On April 12, 2018, the last prosecution witness in the trial of Dominic Ongwen presented his testimony, ending the prosecution’s side of the case. This article presents perceptions of community members in northern Uganda on the prosecution’s performance. The perceptions explore whether community members are satisfied with the overall performance of the prosecution, their choice of witnesses, the evidence adduced, and what they liked or did not like about the trial so far.
Ongwen, a former commander of the Lord’s Resistance Army (LRA), has been on trial at the International Criminal Court (ICC) since December 2016. He is charged with 70 counts of war crimes and crimes against humanity, including sexual and gender based crimes, committed from 2002 to 2005. Over 60 prosecution witnesses have testified against him since the start of the trial.
The public in northern Uganda has long been divided on whether or not the ICC trial against Ongwen should go forward. These divisions were apparent in the perceptions presented below. Asked to comment on the overall on the performance of the prosecution during the trial, community members had varied views.
Kennedy, a community member from Lukodi, was satisfied: “I have been following the trial, and I believe that the prosecution proved that he truly committed the atrocities here in Lukodi.”
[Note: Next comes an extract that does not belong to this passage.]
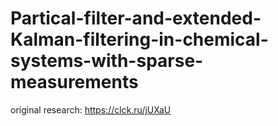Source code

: # Partical-filter-and-extended-Kalman-filtering-in-chemical-systems-with-sparse-measurements
original research: https://clck.ru/jUXaU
Fred, who works for a civil society organization (CSO) in Gulu, said, “I think I don’t have any problem with the prosecution team, but my worry is that most of their issues will be out argued by the defense team.”
Pamela, another CSO worker in Gulu, also thought the prosecution had performed well. “I think the prosecution’s performance was based on facts, and it was fair. Ongwen was given the freedom to speak in his local language,” she said.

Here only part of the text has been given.